This exciting retrospective spotlights the border-crossing cinema of Lim Kah Wai, the Malaysian-born, Osaka-based filmmaker whose work — like the man himself — moves fluidly between countries, languages, and cultures. Spanning 2010 to 2024, the program brings together 10 features that reflect Lim’s uniquely nomadic filmmaking style — intimate stories shaped by migration, displacement, and global interconnectedness. Despite his international reputation, his work has not been screened in Japan with English subtitles… until now. Run, don’t walk to Shimokita!


The lineup begins with the director’s 2010 debut, which he also wrote and produced, a practice he has maintained to this day (with only 2 exceptions). The newly remastered suspense film After All These Years (アフター・オール・ディーズ・イヤーズ) (Malaysia/China/Japan, 98 min.) was shot in China, where Lim went to the Beijing Film Academy, and follows a man who returns to his hometown, only to discover that no one at all remembers him. It will be presented in a 2025 digital restoration.


Magic and Loss
(マジック&ロス) (81 min.), also from 2010, is an ambitious multinational collaboration spanning Japan, Korea, Malaysia, Hong Kong, China, France, and the USA. It stars erstwhile Japanese indie queen Kiki Sugino and Korean actress Kim Kkobbi as two travelers who meet by chance on a resort island and bond in rather surprising ways, as well as indie hero Yang Ik-june (Breathless), and premiered at the Busan International Film Festival.

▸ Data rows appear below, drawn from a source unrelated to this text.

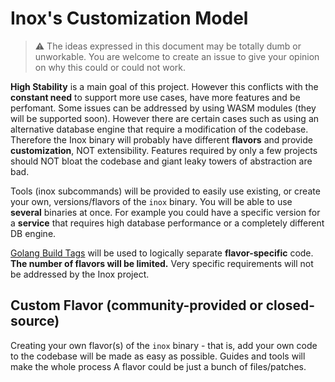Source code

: # Inox's Customization Model

> ⚠️ The ideas expressed in this document may be totally dumb or unworkable.
> You are welcome to create an issue to give your opinion on why this could or could not work.

**High Stability** is a main goal of this project. However this conflicts with the **constant need** to support more use cases,
have more features and be perfomant. Some issues can be addressed by using WASM modules (they will be supported soon). However there are certain cases such as using an alternative database engine that require a modification of the codebase. Therefore the Inox binary will probably have different **flavors** and provide **customization**, NOT extensibility. Features required by only a few projects should NOT bloat the codebase and giant leaky towers of abstraction are bad.

Tools (inox subcommands) will be provided to easily use existing, or create your own, versions/flavors of the `inox` binary. You will be able to use **several** binaries at once. For example you could have a specific version for a **service** that requires high database performance or a completely different DB engine.

[Golang Build Tags](https://www.digitalocean.com/community/tutorials/customizing-go-binaries-with-build-tags) will be used to logically
separate **flavor-specific** code. **The number of flavors will be limited.** Very specific requirements will not be addressed by the Inox project.

## Custom Flavor (community-provided or closed-source)

Creating your own flavor(s) of the `inox` binary - that is, add your own code to the codebase will be made as easy as possible.
Guides and tools will make the whole process 
A flavor could be just a bunch of files/patches.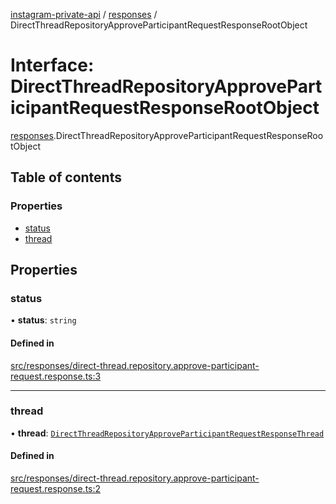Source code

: [instagram-private-api](../../README.md) / [responses](../../modules/responses.md) / DirectThreadRepositoryApproveParticipantRequestResponseRootObject

# Interface: DirectThreadRepositoryApproveParticipantRequestResponseRootObject

[responses](../../modules/responses.md).DirectThreadRepositoryApproveParticipantRequestResponseRootObject

## Table of contents

### Properties

- [status](DirectThreadRepositoryApproveParticipantRequestResponseRootObject.md#status)
- [thread](DirectThreadRepositoryApproveParticipantRequestResponseRootObject.md#thread)

## Properties

### status

• **status**: `string`

#### Defined in

[src/responses/direct-thread.repository.approve-participant-request.response.ts:3](https://github.com/Nerixyz/instagram-private-api/blob/4971f34/src/responses/direct-thread.repository.approve-participant-request.response.ts#L3)

___

### thread

• **thread**: [`DirectThreadRepositoryApproveParticipantRequestResponseThread`](DirectThreadRepositoryApproveParticipantRequestResponseThread.md)

#### Defined in

[src/responses/direct-thread.repository.approve-participant-request.response.ts:2](https://github.com/Nerixyz/instagram-private-api/blob/4971f34/src/responses/direct-thread.repository.approve-participant-request.response.ts#L2)
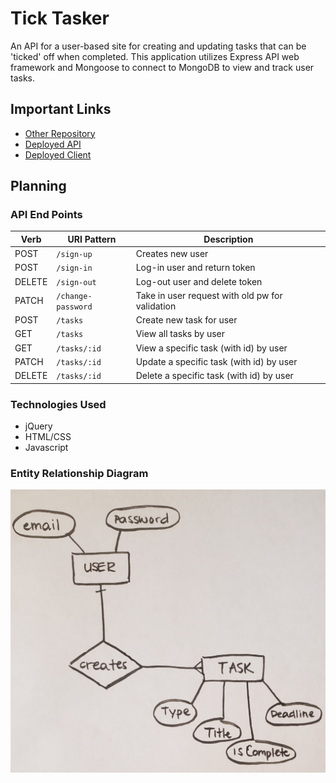 # Tick Tasker
An API for a user-based site for creating and updating tasks that can be
'ticked' off when completed. This application utilizes Express API web framework
and Mongoose to connect to MongoDB to view and track user tasks.

## Important Links
* [Other Repository](https://github.com/elainechan55/tickTasker-client)
* [Deployed API](https://tick-tasker.herokuapp.com/)
* [Deployed Client](https://elainechan55.github.io/tickTasker-client)

## Planning

### API End Points

| Verb   | URI Pattern            | Description                                     |
|--------|------------------------|-------------------------------------------------|
| POST   | `/sign-up`             | Creates new user                                |
| POST   | `/sign-in`             | Log-in user and return token                    |
| DELETE | `/sign-out`            | Log-out user and delete token                   |
| PATCH  | `/change-password`     | Take in user request with old pw for validation |
| POST   | `/tasks`               | Create new task for user                        |
| GET    | `/tasks`               | View all tasks by user                          |
| GET    | `/tasks/:id`           | View a specific task (with id) by user          |
| PATCH  | `/tasks/:id`           | Update a specific task (with id) by user        |
| DELETE | `/tasks/:id`           | Delete a specific task (with id) by user        |

### Technologies Used
- jQuery
- HTML/CSS
- Javascript

### Entity Relationship Diagram
![TickTasker Entity Relationship Diagram](/tickTaskerERD.jpg)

Subsequent works also include cast members from multiple countries and a mélange of languages (with wordplay in all of them), and trace Lim’s evolving border-free scope:


New World
(新世界の夜明け) (Japan/China, 93 min., 2011)
An affluent young woman who was raised in Beijing visits Japan to revel in having the best Christmas ever. But she finds herself in the seedy Shinsekai district of Osaka, rather than the chic, sleek city she imagined. “This place looks shabbier than Beijing did 20 years ago!” she exclaims. Her encounters with locals are funny, touching, revealing and sometimes eye opening, providing a nice comparative study of cultural differences and similarities.


Fly Me to Minami
(
恋するミナミ) (Japan/Singapore, 106 min., 2013)
Characters from Hong Kong, Osaka, Seoul and beyond converge on Osaka’s trendy Minami eating/shopping area, in this story of itinerant souls seeking companionship in the period before Christmas. Several new romances are ignited, showcasing Lim’s effortless way of bringing together people who barely speak each other’s language, yet are able to build convincing relationships.


No Where, Now Here
(どこでもない、ここしかない) (Slovenia/Macedonia/Malaysia/Japan, 90 min., 2018)
Lim’s first Eastern European film provides a slice of life from the Balkans, focusing on an ethnic Turk, Ferdi, who operates guesthouses and apartments in Ljubljana, the capital of Slovenia. Tired of his wandering eye, his wife finally leaves and returns to her Macedonian hometown, a move that finally convinces Ferdi he can’t live without her.


Somewhen, Somewhere
(いつか、どこかで) (Serbia/Croatia/Montenegro/Macau/Japan/Malaysia, 81 min., 2019)
In this Balkan adventure by foot and phone, a young woman named Adela travels from Macao to Zagreb to visit the Museum of Broken Relationships, where she’s left behind her late boyfriend’s iphone, and winds up following someone named Alex, whom she met on Instagram, to Belgrade. While she waits for his arrival, Adela encounters a range of fellow travelers and as she exchanges stories with them, begins to see the world in a much different light.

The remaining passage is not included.